### What the task requires:
For the entries below, return every line from the top through the line with "customers migrating clusters" exactly as it stands, omitting pictures.

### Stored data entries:

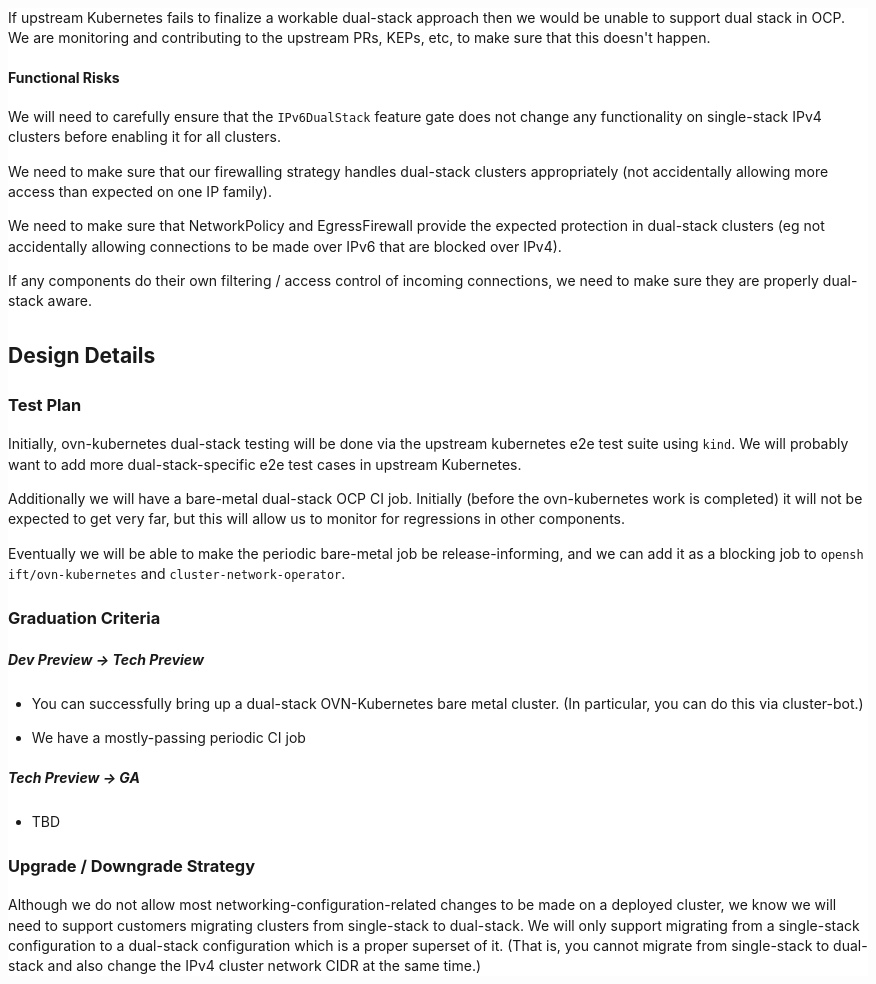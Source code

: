 If upstream Kubernetes fails to finalize a workable dual-stack
approach then we would be unable to support dual stack in OCP. We are
monitoring and contributing to the upstream PRs, KEPs, etc, to make
sure that this doesn't happen.

#### Functional Risks

We will need to carefully ensure that the `IPv6DualStack` feature gate
does not change any functionality on single-stack IPv4 clusters before
enabling it for all clusters.

We need to make sure that our firewalling strategy handles dual-stack
clusters appropriately (not accidentally allowing more access than
expected on one IP family).

We need to make sure that NetworkPolicy and EgressFirewall provide the
expected protection in dual-stack clusters (eg not accidentally
allowing connections to be made over IPv6 that are blocked over IPv4).

If any components do their own filtering / access control of incoming
connections, we need to make sure they are properly dual-stack aware.

## Design Details

### Test Plan

Initially, ovn-kubernetes dual-stack testing will be done via the
upstream kubernetes e2e test suite using `kind`. We will probably want
to add more dual-stack-specific e2e test cases in upstream Kubernetes.

Additionally we will have a bare-metal dual-stack OCP CI job.
Initially (before the ovn-kubernetes work is completed) it will not be
expected to get very far, but this will allow us to monitor for
regressions in other components.

Eventually we will be able to make the periodic bare-metal job be
release-informing, and we can add it as a blocking job to
`openshift/ovn-kubernetes` and `cluster-network-operator`.

### Graduation Criteria

##### Dev Preview -> Tech Preview

- You can successfully bring up a dual-stack OVN-Kubernetes bare metal
  cluster. (In particular, you can do this via cluster-bot.)

- We have a mostly-passing periodic CI job

##### Tech Preview -> GA 

- TBD

### Upgrade / Downgrade Strategy

Although we do not allow most networking-configuration-related changes
to be made on a deployed cluster, we know we will need to support
customers migrating clusters from single-stack to dual-stack.
We will only support migrating from a single-stack configuration to a
dual-stack configuration which is a proper superset of it. (That is,
you cannot migrate from single-stack to dual-stack and also change the
IPv4 cluster network CIDR at the same time.)
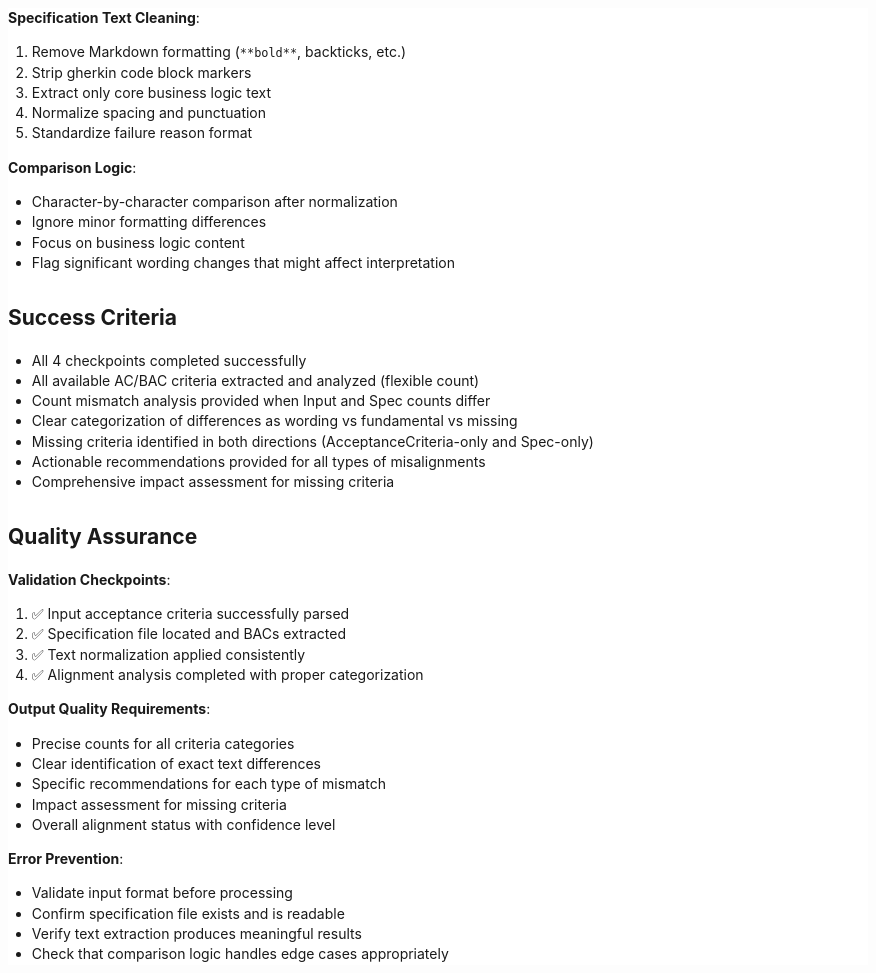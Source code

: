 **Specification Text Cleaning**:
1. Remove Markdown formatting (`**bold**`, backticks, etc.)
2. Strip gherkin code block markers
3. Extract only core business logic text
4. Normalize spacing and punctuation
5. Standardize failure reason format

**Comparison Logic**:
- Character-by-character comparison after normalization
- Ignore minor formatting differences
- Focus on business logic content
- Flag significant wording changes that might affect interpretation

## Success Criteria

- All 4 checkpoints completed successfully
- All available AC/BAC criteria extracted and analyzed (flexible count)
- Count mismatch analysis provided when Input and Spec counts differ
- Clear categorization of differences as wording vs fundamental vs missing
- Missing criteria identified in both directions (AcceptanceCriteria-only and Spec-only)
- Actionable recommendations provided for all types of misalignments
- Comprehensive impact assessment for missing criteria

## Quality Assurance

**Validation Checkpoints**:
1. ✅ Input acceptance criteria successfully parsed
2. ✅ Specification file located and BACs extracted
3. ✅ Text normalization applied consistently
4. ✅ Alignment analysis completed with proper categorization

**Output Quality Requirements**:
- Precise counts for all criteria categories
- Clear identification of exact text differences
- Specific recommendations for each type of mismatch
- Impact assessment for missing criteria
- Overall alignment status with confidence level

**Error Prevention**:
- Validate input format before processing
- Confirm specification file exists and is readable
- Verify text extraction produces meaningful results
- Check that comparison logic handles edge cases appropriately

### Task result:
Source code

: If upstream Kubernetes fails to finalize a workable dual-stack
approach then we would be unable to support dual stack in OCP. We are
monitoring and contributing to the upstream PRs, KEPs, etc, to make
sure that this doesn't happen.

#### Functional Risks

We will need to carefully ensure that the `IPv6DualStack` feature gate
does not change any functionality on single-stack IPv4 clusters before
enabling it for all clusters.

We need to make sure that our firewalling strategy handles dual-stack
clusters appropriately (not accidentally allowing more access than
expected on one IP family).

We need to make sure that NetworkPolicy and EgressFirewall provide the
expected protection in dual-stack clusters (eg not accidentally
allowing connections to be made over IPv6 that are blocked over IPv4).

If any components do their own filtering / access control of incoming
connections, we need to make sure they are properly dual-stack aware.

## Design Details

### Test Plan

Initially, ovn-kubernetes dual-stack testing will be done via the
upstream kubernetes e2e test suite using `kind`. We will probably want
to add more dual-stack-specific e2e test cases in upstream Kubernetes.

Additionally we will have a bare-metal dual-stack OCP CI job.
Initially (before the ovn-kubernetes work is completed) it will not be
expected to get very far, but this will allow us to monitor for
regressions in other components.

Eventually we will be able to make the periodic bare-metal job be
release-informing, and we can add it as a blocking job to
`openshift/ovn-kubernetes` and `cluster-network-operator`.

### Graduation Criteria

##### Dev Preview -> Tech Preview

- You can successfully bring up a dual-stack OVN-Kubernetes bare metal
  cluster. (In particular, you can do this via cluster-bot.)

- We have a mostly-passing periodic CI job

##### Tech Preview -> GA 

- TBD

### Upgrade / Downgrade Strategy

Although we do not allow most networking-configuration-related changes
to be made on a deployed cluster, we know we will need to support
customers migrating clusters from single-stack to dual-stack.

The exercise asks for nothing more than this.